Challenges enabling Gloo to choose which NIC ports to utilize for a given CCL operation

Currently, the application/ML framework will choose which NIC port must be used to run a given CCL operation (op).
However, the application/ML framework has a limited understanding of NIC port load, or how much NIC bandwidth a given CCL op will require.
Therefore, the scheduling algorithms which could be employed have limited insight into CCL performance, and cannot respond dynamically to network conditions.
This results in another key challenge: Gloo relies on the application/ML framework for key decisions around NIC ports, including choosing which NIC port to use & how to load balance across them.
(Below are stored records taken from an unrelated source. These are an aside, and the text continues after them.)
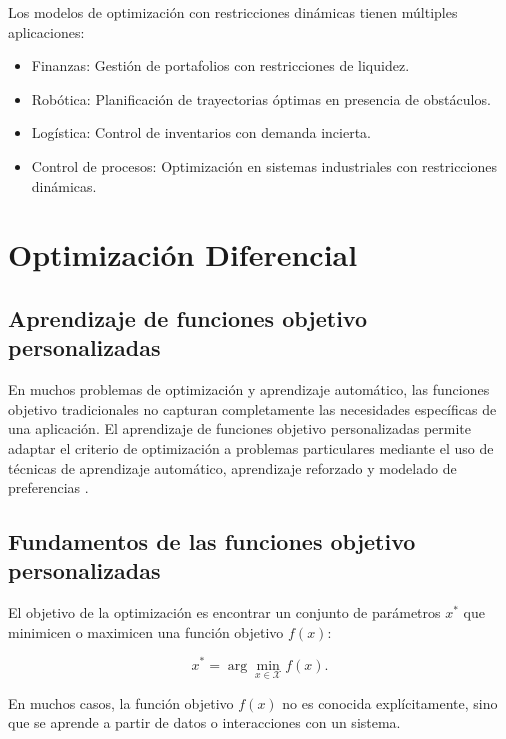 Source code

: \begin{itemize}
		Los modelos de optimización con restricciones dinámicas tienen múltiples aplicaciones:
		
		\begin{itemize}
			\item Finanzas: Gestión de portafolios con restricciones de liquidez.
			\item Robótica: Planificación de trayectorias óptimas en presencia de obstáculos.
			\item Logística: Control de inventarios con demanda incierta.
			\item Control de procesos: Optimización en sistemas industriales con restricciones dinámicas.
		\end{itemize}
		\section{Optimización Diferencial}
		\subsection{Aprendizaje de funciones objetivo personalizadas}
		
		En muchos problemas de optimización y aprendizaje automático, las funciones objetivo tradicionales no capturan completamente las necesidades específicas de una aplicación. El aprendizaje de funciones objetivo personalizadas permite adaptar el criterio de optimización a problemas particulares mediante el uso de técnicas de aprendizaje automático, aprendizaje reforzado y modelado de preferencias \cite{boyd2004convex}.
		
		\subsection{Fundamentos de las funciones objetivo personalizadas}
		
		El objetivo de la optimización es encontrar un conjunto de parámetros \( x^* \) que minimicen o maximicen una función objetivo \( f(x) \):
		
		\begin{equation}
			x^* = \arg \min_{x \in \mathcal{X}} f(x).
		\end{equation}
		
		En muchos casos, la función objetivo \( f(x) \) no es conocida explícitamente, sino que se aprende a partir de datos o interacciones con un sistema.
		

\end{itemize}

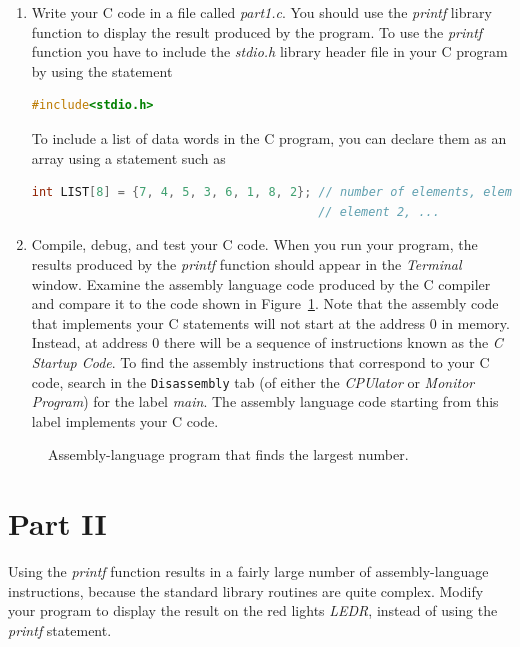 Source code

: \documentclass[epsfig,10pt,fullpage]{article}
\begin{document}
\begin{enumerate}
\item
Write your C code in a file called {\it part1.c}.  You should use the {\it printf}
library function to display the result produced by the program. To use the {\it printf} function 
you have to include the {\it stdio.h} library header file in your C program by using the statement

\begin{lstlisting}[language=C]
#include<stdio.h>
\end{lstlisting}

To include a list of data words in the C program, you can declare them as an array using
a statement such as

\begin{lstlisting}[language=C]
int LIST[8] = {7, 4, 5, 3, 6, 1, 8, 2}; // number of elements, element 1,
                                        // element 2, ...
\end{lstlisting}

\item
Compile, debug, and test your C code.  When you run your program, the results produced by the
{\it printf} function should appear in the {\it Terminal} window.
Examine the assembly language code produced by the C compiler and compare it to the code 
shown in Figure~\ref{fig:code}. Note that the assembly code that implements your C
statements will not start at the address 0 in memory. Instead, at address 0 there will be 
a sequence of instructions known as the {\it C Startup Code}. To find the assembly
instructions that correspond to your C code, search in the \texttt{Disassembly} tab 
(of either the {\it CPUlator} or {\it Monitor Program}) for the label {\it main}. The 
assembly language code starting from this label implements your C code. 
\end{enumerate}

\begin{figure}[H]
\begin{center}

\end{center}
\caption{Assembly-language program that finds the largest number.}
\label{fig:code}
\end{figure}

\section*{Part II}
Using the {\it printf} function results in a fairly large number of assembly-language instructions,
because the standard library routines are quite complex. Modify your program to display the 
result on the red lights {\it LEDR}, instead of using the {\it printf} statement. 
\end{document}
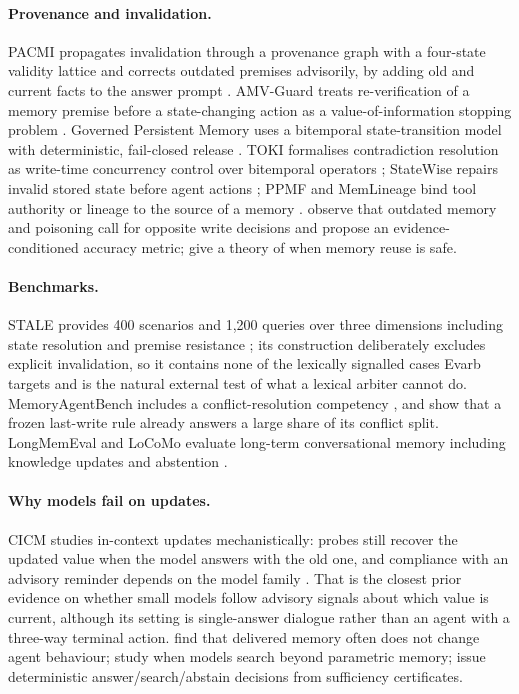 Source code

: \paragraph{Provenance and invalidation.} PACMI propagates invalidation through a provenance graph with a four-state
validity lattice and corrects outdated premises advisorily, by adding old and current facts to the answer prompt
\citep{wang2026pacmi}. AMV-Guard treats re-verification of a memory premise before a state-changing action as a
value-of-information stopping problem \citep{wang2026amvguard}. Governed Persistent Memory uses a bitemporal
state-transition model with deterministic, fail-closed release \citep{xu2026gpm}. TOKI formalises contradiction
resolution as write-time concurrency control over bitemporal operators \citep{wang2026toki}; StateWise repairs
invalid stored state before agent actions \citep{peng2026statewise}; PPMF and MemLineage bind tool authority or
lineage to the source of a memory \citep{xu2026ppmf,ouyang2026memlineage}. \citet{zhao2026accept} observe that
outdated memory and poisoning call for opposite write decisions and propose an evidence-conditioned accuracy
metric; \citet{zhou2026manysteps} give a theory of when memory reuse is safe.

\paragraph{Benchmarks.} STALE provides 400 scenarios and 1{,}200 queries over three dimensions including state
resolution and premise resistance \citep{chao2026stale}; its construction deliberately excludes explicit
invalidation, so it contains none of the lexically signalled cases Evarb targets and is the natural external test
of what a lexical arbiter cannot do. MemoryAgentBench includes a conflict-resolution competency
\citep{hu2025memoryagentbench}, and \citet{pakhomov2026bookkeeping} show that a frozen last-write rule already
answers a large share of its conflict split. LongMemEval and LoCoMo evaluate long-term conversational memory
including knowledge updates and abstention \citep{wu2024longmemeval,maharana2024locomo}.

\paragraph{Why models fail on updates.} CICM studies in-context updates mechanistically: probes still recover the
updated value when the model answers with the old one, and compliance with an advisory reminder depends on the
model family \citep{guo2026cicm}. That is the closest prior evidence on whether small models follow advisory signals
about which value is current, although its setting is single-answer dialogue rather than an agent with a three-way
terminal action. \citet{xu2026delivered} find that delivered memory often does not change agent behaviour;
\citet{pathirage2026confident} study when models search beyond parametric memory; \citet{zhang2026horn} issue
deterministic answer/search/abstain decisions from sufficiency certificates.

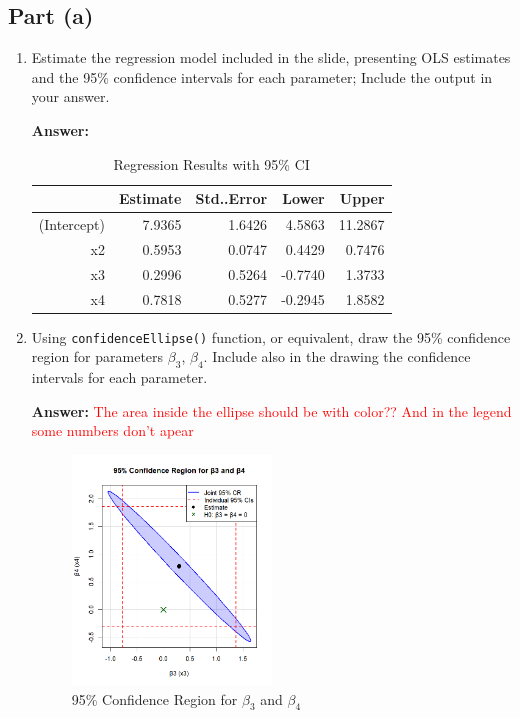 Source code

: \documentclass[12pt,a4paper]{article}
\begin{document}
\subsection*{Part (a)}
\begin{enumerate}[label=(\roman*)]
  \item Estimate the regression model included in the slide, presenting OLS estimates and the 95\% confidence intervals for each parameter; Include the output in your answer.
  
  \textbf{Answer:} 
 
\begin{table}[ht]
    \centering
    \caption{Regression Results with 95\% CI} 
    \label{tab:regression}
  \begin{tabular}{rrrrr}
    \hline
    & Estimate & Std..Error & Lower & Upper \\ 
    \hline
    (Intercept) & 7.9365 & 1.6426 & 4.5863 & 11.2867 \\ 
    x2 & 0.5953 & 0.0747 & 0.4429 & 0.7476 \\ 
    x3 & 0.2996 & 0.5264 & -0.7740 & 1.3733 \\ 
    x4 & 0.7818 & 0.5277 & -0.2945 & 1.8582 \\ 
    \hline
  \end{tabular}
\end{table}

  
  \item Using \texttt{confidenceEllipse()} function, or equivalent, draw the 95\% confidence region for parameters $\beta_3$, $\beta_4$. Include also in the drawing the confidence intervals for each parameter.
  
  \textbf{Answer:} \textcolor{red}{The area inside the ellipse should be with color?? And in the legend some numbers don't apear}


    \begin{figure}[H]  
      \centering
      \includegraphics[width=0.5\textwidth]{Files/q1ii_plot.png}
      \caption{95\% Confidence Region for $\beta_3$ and $\beta_4$}
      \label{fig:ellipse}
    \end{figure}


\end{enumerate}
\end{document}
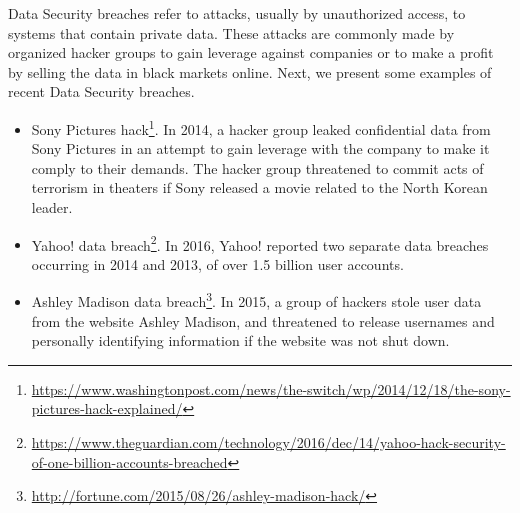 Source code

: Data Security breaches refer to attacks, usually by unauthorized access, to systems that contain private data. These attacks are commonly made by organized hacker groups to gain leverage against companies or to make a profit by selling the data in black markets online. Next, we present some examples of recent Data Security breaches.
\begin{itemize}
    \setlength\itemsep{1em}

    \item Sony Pictures hack\footnote{\url{https://www.washingtonpost.com/news/the-switch/wp/2014/12/18/the-sony-pictures-hack-explained/}}. In 2014, a hacker group leaked confidential data from Sony Pictures in an attempt to gain leverage with the company to make it comply to their demands. The hacker group threatened to commit acts of terrorism in theaters if Sony released a movie related to the North Korean leader.

    \item Yahoo! data breach\footnote{\url{https://www.theguardian.com/technology/2016/dec/14/yahoo-hack-security-of-one-billion-accounts-breached}}. In 2016, Yahoo! reported two separate data breaches occurring in 2014 and 2013, of over 1.5 billion user accounts.

    \item Ashley Madison data breach\footnote{\url{http://fortune.com/2015/08/26/ashley-madison-hack/}}. In 2015, a group of hackers stole user data from the website Ashley Madison, and threatened to release usernames and personally identifying information if the website was not shut down.


\end{itemize}




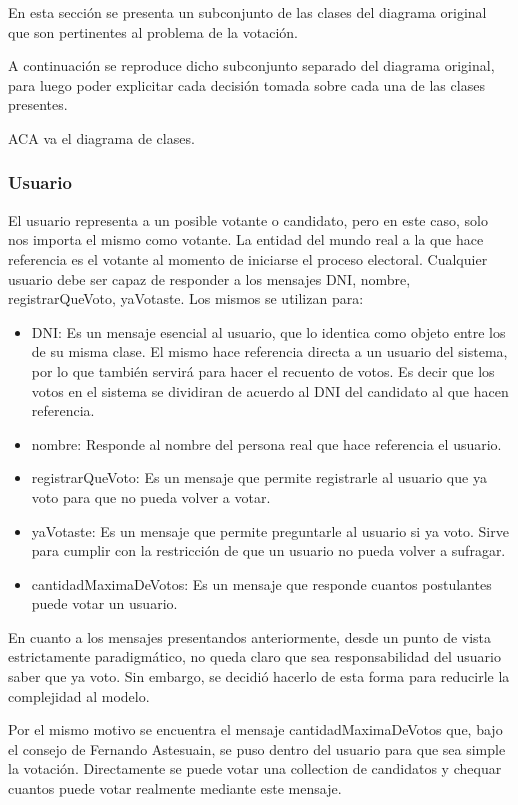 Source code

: 
En esta secci\'on se presenta un subconjunto de las clases del diagrama original que son pertinentes al problema de la votaci\'on.

A continuaci\'on se reproduce dicho subconjunto separado del diagrama original, para luego poder explicitar cada decisi\'on tomada sobre cada una de las clases presentes.

ACA va el diagrama de clases.

\subsubsection{Usuario}

El usuario representa a un posible votante o candidato, pero en este caso, solo nos importa el mismo como votante. La entidad del mundo real a la que hace referencia es el votante al momento de iniciarse el proceso electoral. Cualquier usuario debe ser capaz de responder a los mensajes DNI, nombre, registrarQueVoto, yaVotaste. Los mismos se utilizan para:

\begin{itemize}
\item DNI: Es un mensaje esencial al usuario, que lo identica como objeto entre los de su misma clase. El mismo hace referencia directa a un usuario del sistema, por lo que tambi\'en servir\'a para hacer el recuento de votos. Es decir que los votos en el sistema se dividiran de acuerdo al DNI del candidato al que hacen referencia.
\item nombre: Responde al nombre del persona real que hace referencia el usuario.
\item registrarQueVoto: Es un mensaje que permite registrarle al usuario que ya voto para que no pueda volver a votar.
\item yaVotaste: Es un mensaje que permite preguntarle al usuario si ya voto. Sirve para cumplir con la restricci\'on de que un usuario no pueda volver a sufragar.
\item cantidadMaximaDeVotos: Es un mensaje que responde cuantos postulantes puede votar un usuario.
\end{itemize}

En cuanto a los mensajes presentandos anteriormente, desde un punto de vista estrictamente paradigm\'atico, no queda claro que sea responsabilidad del usuario saber que ya voto. Sin embargo, se decidi\'o hacerlo de esta forma para reducirle la complejidad al modelo.

Por el mismo motivo se encuentra el mensaje cantidadMaximaDeVotos que, bajo el consejo de Fernando Astesuain, se puso dentro del usuario para que sea simple la votaci\'on. Directamente se puede votar una collection de candidatos y chequar cuantos puede votar realmente mediante este mensaje.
Gloo is responsible for decomposing collective operations to point-to-point data transfers.
By tracking the point-to-point transfers currently underway and/or leveraging NIC statistics, Gloo can understand the current load on each NIC port.
Gloo can also know ahead of time how much load any given CCL operation will generate.
Gloo can also most effectively utilize physical network topology information in a load balancing algorithm.
For example, Gloo may choose to send a point-to-point transfer to a more highly loaded NIC if it results in fewer network hops.
Additionally, Gloo could leverage multiple transports within a single CCL operation, if that resulted in optimal CCL performance.
For example, Gloo could communicate over shared memory with a peer on the same machine, but over RDMA or TCP to a remote peer.

For all these reasons, Gloo is best positioned to load balance across NIC ports, rather than the application/ML framework.

Challenges in Gloo's CPU core utilization

Gloo's approach towards thread management has room for Gloo to do more.

First, Gloo provides synchronous interfaces, and forces applications/ML frameworks to decide which thread processes a given CCL operation.
This means the choice of worker thread for a given CCL op is outside of Gloo's control.
Secondly, by leaving the choice of worker thread up to the application/ML framework, the application/ML framework must also handle any NUMA awareness around input/output data, NIC port, and worker thread.
Finally, Gloo is wholly dependent on the application/ML framework for deciding how worker threads are launched, if they are pinned to specific CPUs, etc.
Each of these characteristics can have major performance implications for Gloo.
With Gloo's current APIs, the key challenge of fully utilizing CPU cores to process CCL ops is left to the application/ML framework.

In PyTorch's ProcessGroupGloo, each instance spawns two worker threads that round-robin processing of CCL ops.
Since the ProcessGroupGloo worker threads are scope-bound to a single ProcessGroupGloo instance, it is possible to result in uneven load distribution where CCL ops on ProcessGroupGloo instance A are waiting to be executed, even though ProcessGroupGloo instance B has idle threads.
Additionally, it could be that a given PyTorch application only needs N worker threads to process CCL ops, but has to spawn many more threads than N with the current ProcessGroupGloo worker thread model.

Since scale-up parallelisms (e.g., tensor parallelism) are typically sensitive to CCL operation latency, Gloo must achieve the lowest possible latency while saturating the available NIC bandwidth.
Other high-performing networking stacks (e.g., DPDK, VPP) have seen that pinning worker threads to dedicated & isolated CPUs is crucial to obtain the best performance.
Avoiding kernel-space context switches, scheduling ticks, and thread scheduling overhead are the key performance benefits from pinning worker threads to isolated CPUs.
Gloo and any applications/ML frameworks should leverage thread pinning to realize these performance benefits.
If worker threads are pinned, then avoiding uneven load distribution becomes important to avoid wasting CPU cycles when a thread could be executing useful work.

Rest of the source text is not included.